INFORMATION GIVEN START
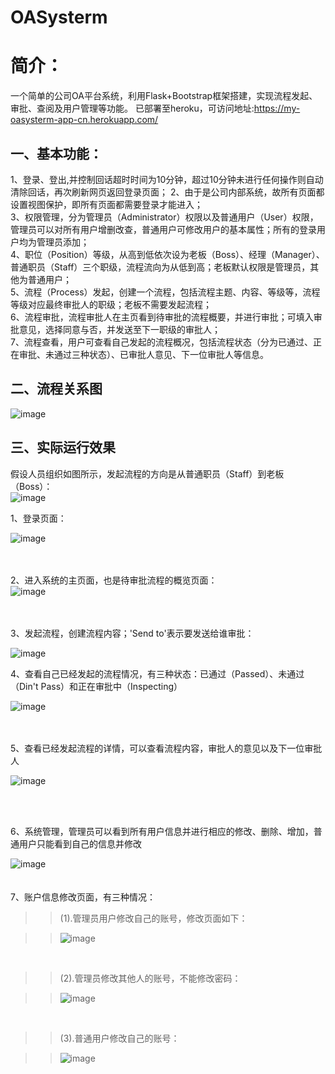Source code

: # OASysterm
# 简介：  
一个简单的公司OA平台系统，利用Flask+Bootstrap框架搭建，实现流程发起、审批、查阅及用户管理等功能。 已部署至heroku，可访问地址:https://my-oasysterm-app-cn.herokuapp.com/


## 一、基本功能：  

1、登录、登出,并控制回话超时时间为10分钟，超过10分钟未进行任何操作则自动清除回话，再次刷新网页返回登录页面；
2、由于是公司内部系统，故所有页面都设置视图保护，即所有页面都需要登录才能进入；  
3、权限管理，分为管理员（Administrator）权限以及普通用户（User）权限，管理员可以对所有用户增删改查，普通用户可修改用户的基本属性；所有的登录用户均为管理员添加；    
4、职位（Position）等级，从高到低依次设为老板（Boss）、经理（Manager）、普通职员（Staff）三个职级，流程流向为从低到高；老板默认权限是管理员，其他为普通用户；  
5、流程（Process）发起，创建一个流程，包括流程主题、内容、等级等，流程等级对应最终审批人的职级；老板不需要发起流程；  
6、流程审批，流程审批人在主页看到待审批的流程概要，并进行审批；可填入审批意见，选择同意与否，并发送至下一职级的审批人；  
7、流程查看，用户可查看自己发起的流程概况，包括流程状态（分为已通过、正在审批、未通过三种状态）、已审批人意见、下一位审批人等信息。   

## 二、流程关系图  
![image](https://github.com/venthent/OASysterm/raw/master/imgs/OA流程图.jpg)

## 三、实际运行效果
假设人员组织如图所示，发起流程的方向是从普通职员（Staff）到老板（Boss）：  
![image](https://github.com/venthent/OASysterm/raw/master/imgs/人员组织图.jpg)


1、登录页面：  

![image](https://github.com/venthent/OASysterm/raw/master/imgs/login-page.jpg)    
<br />
<br />

    
2、进入系统的主页面，也是待审批流程的概览页面：  
![image](https://github.com/venthent/OASysterm/raw/master/imgs/index-page.jpg)  
<br />
<br />


3、发起流程，创建流程内容；'Send to'表示要发送给谁审批：   

![image](https://github.com/venthent/OASysterm/raw/master/imgs/start-process.jpg)  


4、查看自己已经发起的流程情况，有三种状态：已通过（Passed）、未通过（Din't Pass）和正在审批中（Inspecting）  

![image](https://github.com/venthent/OASysterm/raw/master/imgs/process-list.jpg)  
<br />
<br />


5、查看已经发起流程的详情，可以查看流程内容，审批人的意见以及下一位审批人    

![image](https://github.com/venthent/OASysterm/raw/master/imgs/detail-of-myprocess.jpg) 

<br />
<br />

6、系统管理，管理员可以看到所有用户信息并进行相应的修改、删除、增加，普通用户只能看到自己的信息并修改  

![image](https://github.com/venthent/OASysterm/raw/master/imgs/account-manage-page.jpg)    
<br />
<br />
7、账户信息修改页面，有三种情况：
>
>>(1).管理员用户修改自己的账号，修改页面如下：  

>>![image](https://github.com/venthent/OASysterm/raw/master/imgs/edit-account-page.jpg)  

<br />

>>(2).管理员修改其他人的账号，不能修改密码：  

>>![image](https://github.com/venthent/OASysterm/raw/master/imgs/edit-account-page2.jpg)  
<br />

>>(3).普通用户修改自己的账号：  

>>![image](https://github.com/venthent/OASysterm/raw/master/imgs/edit-account-page3.jpg)

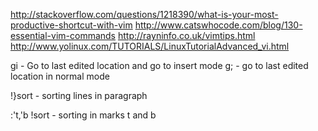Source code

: http://stackoverflow.com/questions/1218390/what-is-your-most-productive-shortcut-with-vim
http://www.catswhocode.com/blog/130-essential-vim-commands
http://rayninfo.co.uk/vimtips.html
http://www.yolinux.com/TUTORIALS/LinuxTutorialAdvanced_vi.html


gi - Go to last edited location and go to insert mode
g; - go to last edited location in normal mode

!}sort - sorting lines in paragraph

:'t,'b !sort - sorting in marks t and b
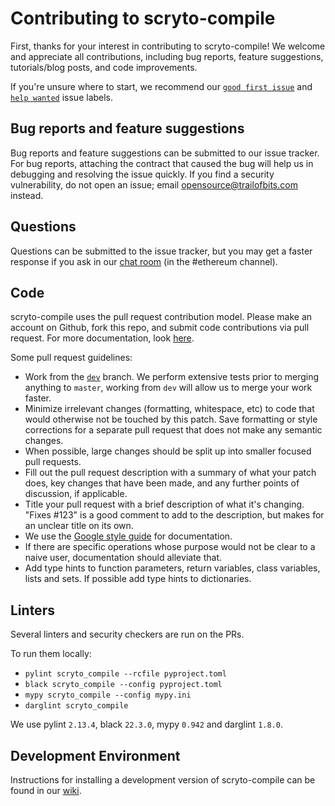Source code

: # Contributing to scryto-compile
First, thanks for your interest in contributing to scryto-compile! We welcome and appreciate all contributions, including bug reports, feature suggestions, tutorials/blog posts, and code improvements.

If you're unsure where to start, we recommend our [`good first issue`](https://github.com/khulnasoft-lab/scryto-compile/issues?q=is%3Aissue+is%3Aopen+label%3A%22good+first+issue%22) and [`help wanted`](https://github.com/khulnasoft-lab/scryto-compile/issues?q=is%3Aissue+is%3Aopen+label%3A%22help+wanted%22) issue labels.

## Bug reports and feature suggestions
Bug reports and feature suggestions can be submitted to our issue tracker. For bug reports, attaching the contract that caused the bug will help us in debugging and resolving the issue quickly. If you find a security vulnerability, do not open an issue; email opensource@trailofbits.com instead.

## Questions
Questions can be submitted to the issue tracker, but you may get a faster response if you ask in our [chat room](https://slack.empirehacking.nyc/) (in the #ethereum channel).

## Code
scryto-compile uses the pull request contribution model. Please make an account on Github, fork this repo, and submit code contributions via pull request. For more documentation, look [here](https://guides.github.com/activities/forking/).

Some pull request guidelines:

- Work from the [`dev`](https://github.com/khulnasoft-lab/scryto-compile/tree/dev) branch. We perform extensive tests prior to merging anything to `master`, working from `dev` will allow us to merge your work faster.
- Minimize irrelevant changes (formatting, whitespace, etc) to code that would otherwise not be touched by this patch. Save formatting or style corrections for a separate pull request that does not make any semantic changes.
- When possible, large changes should be split up into smaller focused pull requests.
- Fill out the pull request description with a summary of what your patch does, key changes that have been made, and any further points of discussion, if applicable.
- Title your pull request with a brief description of what it's changing. "Fixes #123" is a good comment to add to the description, but makes for an unclear title on its own.
- We use the [Google style guide](https://github.com/google/styleguide/blob/gh-pages/pyguide.md#38-comments-and-docstrings) for documentation.
- If there are specific operations whose purpose would not be clear to a naive user, documentation should alleviate that.
- Add type hints to function parameters, return variables, class variables, lists and sets. If possible add type hints to dictionaries.

## Linters

Several linters and security checkers are run on the PRs.

To run them locally:

- `pylint scryto_compile --rcfile pyproject.toml`
- `black scryto_compile --config pyproject.toml`
- `mypy scryto_compile --config mypy.ini`
- `darglint scryto_compile`


We use pylint `2.13.4`, black `22.3.0`, mypy `0.942` and darglint `1.8.0`.

## Development Environment
Instructions for installing a development version of scryto-compile can be found in our [wiki](https://github.com/khulnasoft-lab/scryto-compile/wiki/Developer-installation).
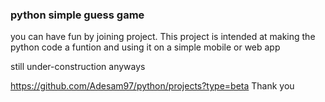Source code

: ### python simple guess game

you can have fun by joining project. This project is intended at making the python code a funtion and using it on a simple mobile or web app

still under-construction anyways

https://github.com/Adesam97/python/projects?type=beta
Thank you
INFORMATION GIVEN END
*WHAT IS EXPECTED*.
Could you report how many lines of the entries include the word "does"? Only the number is needed.

*ANSWER TO THE PROBLEM*.
2